Memang sebaiknya segera menghindar, berlama-lama dekat dengan lelaki itu bisa membuat Nadia terkena serangan stroke mendadak.
Nadia membanting kertas yang dibawanya dari ruangan Arik, lengkap dengan umpatan yang membuat Hasan dan Mila terlonjak kaget.
“Lo kenapa, Nad?” Selidik Hasan, dimana jarak kubikel lelaki itu lebih dekat dengannya dibanding Mila.
“Dia bilang apa?” Dari raut wajah dan umpatan yang keluar dari bibir Nadia, Hasan pun mengerti wanita itu pasti kena komplain habis-habisan. Hasan dan Tanto pernah sedikit bercerita mengenai sosok pemimpin baru pengganti pak Albert, yang mengatakan ia jauh lebih kritis dan jeli. Hal tersebut benar-benar adanya, yang semula tidak diyakini Nadia.
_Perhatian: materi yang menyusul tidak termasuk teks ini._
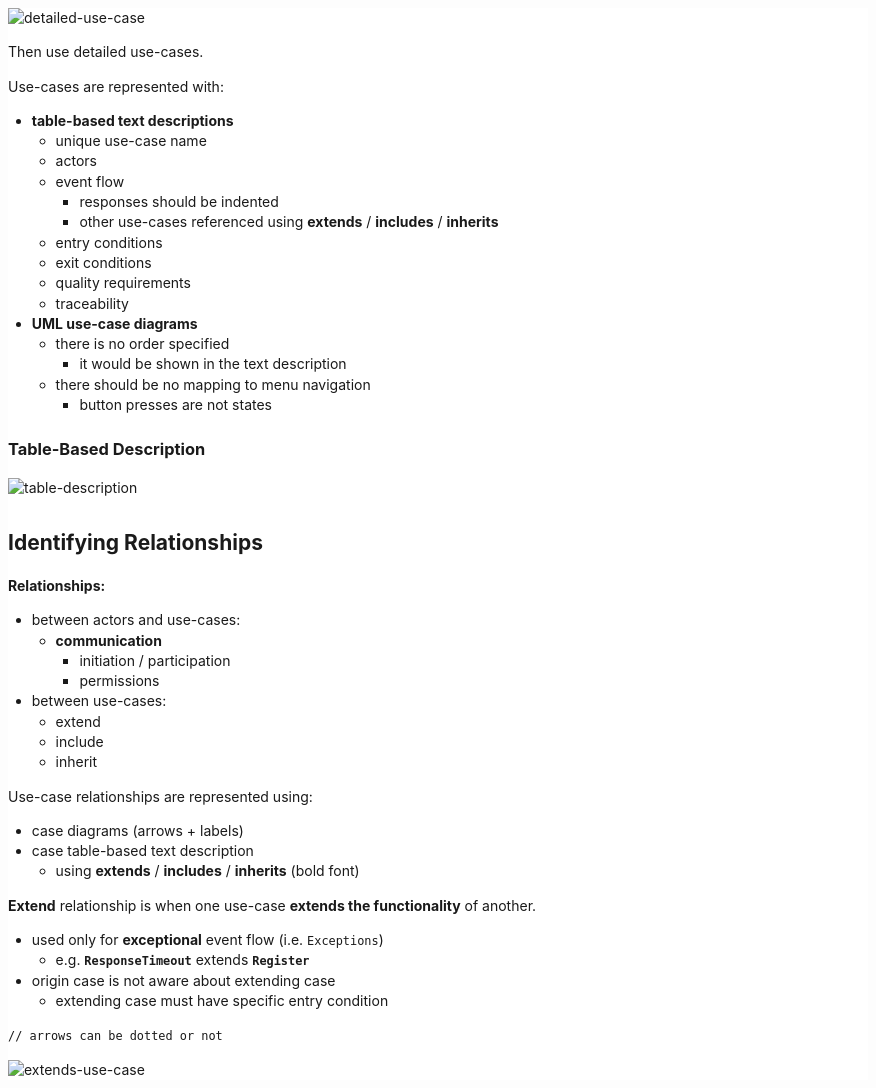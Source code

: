 ![detailed-use-case](../img/detailed-use-case.png)

Then use detailed use-cases.

Use-cases are represented with:
- **table-based text descriptions**
  - unique use-case name
  - actors
  - event flow
    - responses should be indented
    - other use-cases referenced using **extends** / **includes** / **inherits**
  - entry conditions
  - exit conditions
  - quality requirements
  - traceability
- **UML use-case diagrams**
  - there is no order specified
    - it would be shown in the text description
  - there should be no mapping to menu navigation
    - button presses are not states

### Table-Based Description

![table-description](../img/table-description.png)

## Identifying Relationships

**Relationships:**
- between actors and use-cases:
  - **communication**
    - initiation / participation
    - permissions
- between use-cases:
  - extend
  - include
  - inherit

Use-case relationships are represented using:
- case diagrams (arrows + labels)
- case table-based text description
  - using **extends** / **includes** / **inherits** (bold font)

**Extend** relationship is when one use-case **extends the functionality** of another.
- used only for **exceptional** event flow (i.e. `Exceptions`)
  - e.g. **`ResponseTimeout`** extends **`Register`**
- origin case is not aware about extending case
  - extending case must have specific entry condition

`// arrows can be dotted or not`

![extends-use-case](../img/extends-use-case.png)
“Lelaki sinting!” Umpatnya.
“Dia bilang apa?” Hasan kembali bertanya. Nadia mengambil kertas-kertas di atas meja kerjanya, mengumpulkannya menjadi satu lantas memberikannya pada Hasan. “Dia bilang kerjaan kita kayak sampah!” Nadia tersenyum getir. “Gila aja, seumur-umur kerjaan gue belum pernah dikatain sampah! Bahkan oleh klien sekalipun.”
Hasan merapikan kertas-kertas, memperhatikannya dengan seksama.
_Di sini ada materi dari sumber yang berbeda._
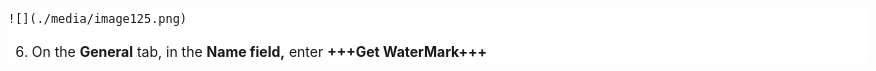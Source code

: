     ![](./media/image125.png)

6.  On the **General** tab, in the **Name field,** enter **+++Get
    WaterMark+++**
“Lebih parahnya lagi dia minta gue bawa dua iklan sekaligus, salah satunya sebagai cadangan. Dia kira gue ini apa? Robot!” Kesalnya.
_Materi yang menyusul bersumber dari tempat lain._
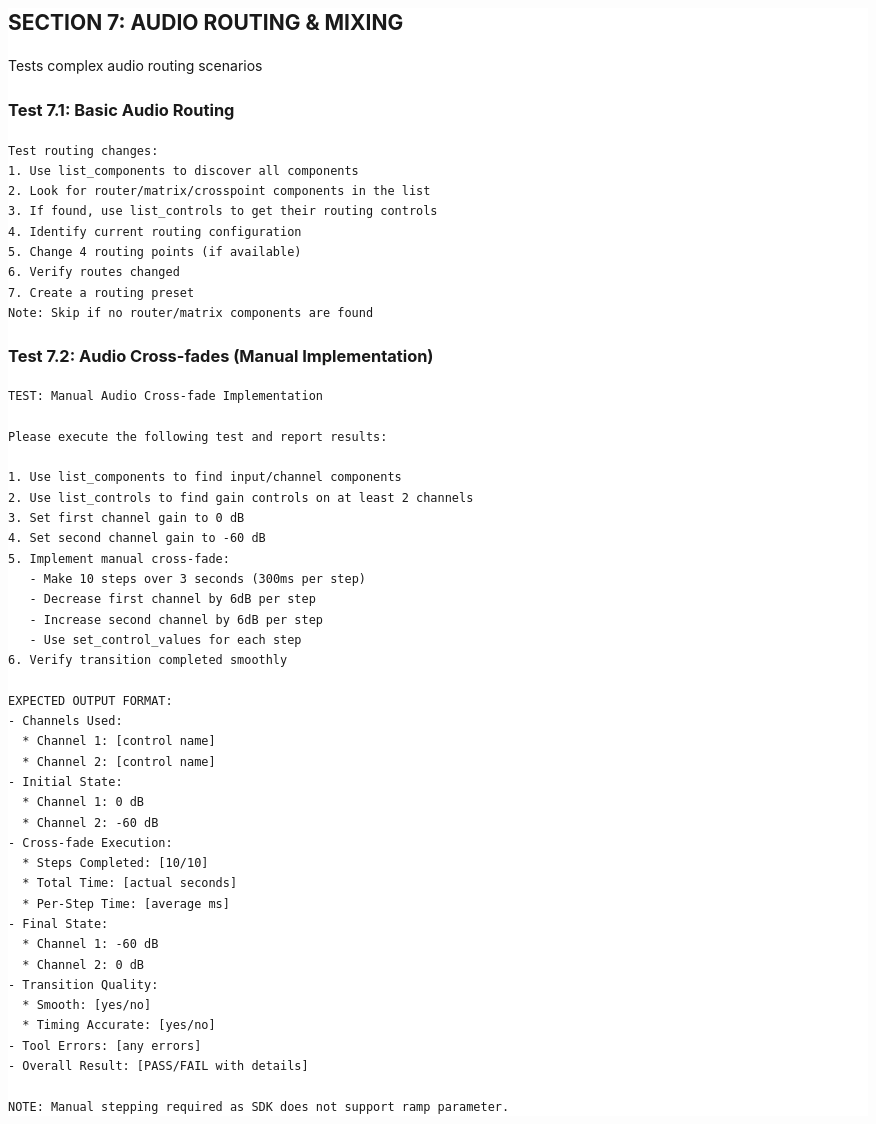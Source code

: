 
## SECTION 7: AUDIO ROUTING & MIXING
Tests complex audio routing scenarios

### Test 7.1: Basic Audio Routing
```
Test routing changes:
1. Use list_components to discover all components
2. Look for router/matrix/crosspoint components in the list
3. If found, use list_controls to get their routing controls
4. Identify current routing configuration
5. Change 4 routing points (if available)
6. Verify routes changed
7. Create a routing preset
Note: Skip if no router/matrix components are found
```

### Test 7.2: Audio Cross-fades (Manual Implementation)
```
TEST: Manual Audio Cross-fade Implementation

Please execute the following test and report results:

1. Use list_components to find input/channel components
2. Use list_controls to find gain controls on at least 2 channels
3. Set first channel gain to 0 dB
4. Set second channel gain to -60 dB
5. Implement manual cross-fade:
   - Make 10 steps over 3 seconds (300ms per step)
   - Decrease first channel by 6dB per step
   - Increase second channel by 6dB per step
   - Use set_control_values for each step
6. Verify transition completed smoothly

EXPECTED OUTPUT FORMAT:
- Channels Used:
  * Channel 1: [control name]
  * Channel 2: [control name]
- Initial State:
  * Channel 1: 0 dB
  * Channel 2: -60 dB
- Cross-fade Execution:
  * Steps Completed: [10/10]
  * Total Time: [actual seconds]
  * Per-Step Time: [average ms]
- Final State:
  * Channel 1: -60 dB
  * Channel 2: 0 dB
- Transition Quality:
  * Smooth: [yes/no]
  * Timing Accurate: [yes/no]
- Tool Errors: [any errors]
- Overall Result: [PASS/FAIL with details]

NOTE: Manual stepping required as SDK does not support ramp parameter.
```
“Gue lembur sampai tengah malam buat bikin ini dan seenaknya aja dia nyebut kerjaan gue sampah!” Lanjutnya.
“Separuh lebih waktu gue dihabiskan untuk bekerja di kantor ini yang mungkin lelaki itu lagi kelonan sama pasangan boti nya. Atau mungkin semalam dia nggak ketemu kekasihnya itu sampai-sampai tantrum dan gue jadi sasaran kekesalannya.”
“Kalau gitu, sebaiknya Lo balik lagi ke ruangannya coba Lo tanya apakah semalam dia mencapai kepuasannya atau nggak dan kalau nggak Lo bisa menawarkan diri, Nad. Siapa tahu tu Bos insap, dan nggak suka batang lagi mengingat Lo kan ahli di ranjang.” Tiba-tiba suara Tanto terdengar yang membuat tensi kemarahan Nadia kian memuncak.
“Bener tuh, Nad.” Mila pun ikut nimbrung.
“Gue penasaran apakah dia masih doyan apem atau emang udah mau sosis aja.” Balasnya dengan senyum jahil.
Nadia mendelik, menatap dua temannya yang benar-benar tidak mengerti situasi dan kondisi yang dirasakan Nadia saat ini. Gelarnya sebagai salah satu karyawan terbaik justru seperti kain keset, diinjak-injak oleh Arik. Harga dirinya meradang.
Banyak yang mengatakan seseorang yang berzodiak scorpio memiliki ambisi yang tinggi dan pendendam. Nadia tidak percaya ramalan, apalagi setelah seorang peramal kartu yang ditemuinya di sebuah pasar malam mengatakan bahwa ia dan Nendra akan menikah. Faktanya Nendra memang menikah tapi tidak dengannya, melainkan bersama wanita lain. Tapi ambisi dan pendendam patut Nadia akui kedua sifat itu ada dalam dirinya. Ketika seseorang menyenggol egonya, sengaja ataupun tidak, Nadia akan terus mengingatnya. Lalu mencari celah untuk membalasnya. Untungnya tidak terlalu banyak orang yang berhasil menyenggol egonya, selama ini baru dua orang yang berhasil melakukan itu yakni Sinta dan Nendra. Kedua pengkhianat itu memang belum mendapatkan balasan dari Nadia, tapi selama ini ia kerap memikirkan bagaimana caranya untuk membalas dendam tanpa terkesan seperti orang gagal move on.